(SUPPLIED DATA Opens)

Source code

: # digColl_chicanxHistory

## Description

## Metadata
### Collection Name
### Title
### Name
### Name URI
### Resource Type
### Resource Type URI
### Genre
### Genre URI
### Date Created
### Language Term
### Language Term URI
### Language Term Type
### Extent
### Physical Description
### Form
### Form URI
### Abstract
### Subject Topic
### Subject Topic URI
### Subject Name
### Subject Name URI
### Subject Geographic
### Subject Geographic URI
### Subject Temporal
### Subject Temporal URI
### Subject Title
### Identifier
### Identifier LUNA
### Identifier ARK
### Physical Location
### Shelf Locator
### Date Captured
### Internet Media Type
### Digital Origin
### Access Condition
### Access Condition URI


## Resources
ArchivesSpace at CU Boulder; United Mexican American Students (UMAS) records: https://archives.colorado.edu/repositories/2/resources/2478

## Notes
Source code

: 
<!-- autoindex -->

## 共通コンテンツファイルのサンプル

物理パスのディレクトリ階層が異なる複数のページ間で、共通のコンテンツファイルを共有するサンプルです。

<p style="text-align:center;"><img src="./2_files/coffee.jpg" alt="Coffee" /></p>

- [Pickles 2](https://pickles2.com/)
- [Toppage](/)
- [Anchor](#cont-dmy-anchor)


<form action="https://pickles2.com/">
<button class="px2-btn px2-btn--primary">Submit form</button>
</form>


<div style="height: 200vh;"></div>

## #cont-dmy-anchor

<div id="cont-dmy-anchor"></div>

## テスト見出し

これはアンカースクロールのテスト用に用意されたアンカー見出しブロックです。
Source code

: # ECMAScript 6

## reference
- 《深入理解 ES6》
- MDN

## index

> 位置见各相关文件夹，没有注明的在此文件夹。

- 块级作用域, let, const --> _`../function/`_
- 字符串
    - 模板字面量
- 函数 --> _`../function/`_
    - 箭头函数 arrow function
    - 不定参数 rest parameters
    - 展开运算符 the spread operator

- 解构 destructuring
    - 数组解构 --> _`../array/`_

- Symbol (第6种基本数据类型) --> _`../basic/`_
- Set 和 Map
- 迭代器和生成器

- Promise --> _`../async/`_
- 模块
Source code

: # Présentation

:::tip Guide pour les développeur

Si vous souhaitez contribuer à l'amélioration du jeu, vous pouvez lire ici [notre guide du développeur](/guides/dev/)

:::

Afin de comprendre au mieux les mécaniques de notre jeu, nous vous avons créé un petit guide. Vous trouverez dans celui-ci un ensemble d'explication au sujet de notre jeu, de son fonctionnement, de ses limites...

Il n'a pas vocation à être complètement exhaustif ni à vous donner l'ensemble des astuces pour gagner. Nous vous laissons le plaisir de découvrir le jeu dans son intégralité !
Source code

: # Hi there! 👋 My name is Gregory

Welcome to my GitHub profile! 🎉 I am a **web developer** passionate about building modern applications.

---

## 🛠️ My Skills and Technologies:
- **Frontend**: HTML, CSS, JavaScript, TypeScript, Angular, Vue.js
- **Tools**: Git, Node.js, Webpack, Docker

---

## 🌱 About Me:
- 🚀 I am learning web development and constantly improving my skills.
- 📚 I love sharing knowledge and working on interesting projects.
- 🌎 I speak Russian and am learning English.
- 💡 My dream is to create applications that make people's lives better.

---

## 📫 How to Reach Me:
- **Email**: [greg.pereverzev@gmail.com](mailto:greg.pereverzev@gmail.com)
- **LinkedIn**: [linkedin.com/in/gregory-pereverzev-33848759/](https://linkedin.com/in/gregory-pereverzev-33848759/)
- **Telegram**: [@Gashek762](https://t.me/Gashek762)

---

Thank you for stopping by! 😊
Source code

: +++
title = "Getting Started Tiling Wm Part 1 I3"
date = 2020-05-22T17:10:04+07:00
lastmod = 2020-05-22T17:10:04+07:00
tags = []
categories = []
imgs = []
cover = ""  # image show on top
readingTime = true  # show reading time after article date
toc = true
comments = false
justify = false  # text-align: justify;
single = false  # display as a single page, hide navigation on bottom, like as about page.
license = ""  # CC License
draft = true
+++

(SUPPLIED DATA Closes)

• YOUR OBJECTIVE:
Print each line of the data exactly as it was written.

• ANSWER SECTION:
Source code

: # digColl_chicanxHistory

## Description

## Metadata
### Collection Name
### Title
### Name
### Name URI
### Resource Type
### Resource Type URI
### Genre
### Genre URI
### Date Created
### Language Term
### Language Term URI
### Language Term Type
### Extent
### Physical Description
### Form
### Form URI
### Abstract
### Subject Topic
### Subject Topic URI
### Subject Name
### Subject Name URI
### Subject Geographic
### Subject Geographic URI
### Subject Temporal
### Subject Temporal URI
### Subject Title
### Identifier
### Identifier LUNA
### Identifier ARK
### Physical Location
### Shelf Locator
### Date Captured
### Internet Media Type
### Digital Origin
### Access Condition
### Access Condition URI


## Resources
ArchivesSpace at CU Boulder; United Mexican American Students (UMAS) records: https://archives.colorado.edu/repositories/2/resources/2478

## Notes
Source code

: 
<!-- autoindex -->

## 共通コンテンツファイルのサンプル

物理パスのディレクトリ階層が異なる複数のページ間で、共通のコンテンツファイルを共有するサンプルです。

<p style="text-align:center;"><img src="./2_files/coffee.jpg" alt="Coffee" /></p>

- [Pickles 2](https://pickles2.com/)
- [Toppage](/)
- [Anchor](#cont-dmy-anchor)


<form action="https://pickles2.com/">
<button class="px2-btn px2-btn--primary">Submit form</button>
</form>


<div style="height: 200vh;"></div>

## #cont-dmy-anchor

<div id="cont-dmy-anchor"></div>

## テスト見出し

これはアンカースクロールのテスト用に用意されたアンカー見出しブロックです。
Source code

: # ECMAScript 6

## reference
- 《深入理解 ES6》
- MDN

## index

> 位置见各相关文件夹，没有注明的在此文件夹。

- 块级作用域, let, const --> _`../function/`_
- 字符串
    - 模板字面量
- 函数 --> _`../function/`_
    - 箭头函数 arrow function
    - 不定参数 rest parameters
    - 展开运算符 the spread operator

- 解构 destructuring
    - 数组解构 --> _`../array/`_

- Symbol (第6种基本数据类型) --> _`../basic/`_
- Set 和 Map
- 迭代器和生成器

- Promise --> _`../async/`_
- 模块
Source code

: # Présentation

:::tip Guide pour les développeur

Si vous souhaitez contribuer à l'amélioration du jeu, vous pouvez lire ici [notre guide du développeur](/guides/dev/)

:::

Afin de comprendre au mieux les mécaniques de notre jeu, nous vous avons créé un petit guide. Vous trouverez dans celui-ci un ensemble d'explication au sujet de notre jeu, de son fonctionnement, de ses limites...

Il n'a pas vocation à être complètement exhaustif ni à vous donner l'ensemble des astuces pour gagner. Nous vous laissons le plaisir de découvrir le jeu dans son intégralité !
Source code

: # Hi there! 👋 My name is Gregory

Welcome to my GitHub profile! 🎉 I am a **web developer** passionate about building modern applications.

---

## 🛠️ My Skills and Technologies:
- **Frontend**: HTML, CSS, JavaScript, TypeScript, Angular, Vue.js
- **Tools**: Git, Node.js, Webpack, Docker

---

## 🌱 About Me:
- 🚀 I am learning web development and constantly improving my skills.
- 📚 I love sharing knowledge and working on interesting projects.
- 🌎 I speak Russian and am learning English.
- 💡 My dream is to create applications that make people's lives better.

---

## 📫 How to Reach Me:
- **Email**: [greg.pereverzev@gmail.com](mailto:greg.pereverzev@gmail.com)
- **LinkedIn**: [linkedin.com/in/gregory-pereverzev-33848759/](https://linkedin.com/in/gregory-pereverzev-33848759/)
- **Telegram**: [@Gashek762](https://t.me/Gashek762)

---

Thank you for stopping by! 😊
Source code

: +++
title = "Getting Started Tiling Wm Part 1 I3"
date = 2020-05-22T17:10:04+07:00
lastmod = 2020-05-22T17:10:04+07:00
tags = []
categories = []
imgs = []
cover = ""  # image show on top
readingTime = true  # show reading time after article date
toc = true
comments = false
justify = false  # text-align: justify;
single = false  # display as a single page, hide navigation on bottom, like as about page.
license = ""  # CC License
draft = true
+++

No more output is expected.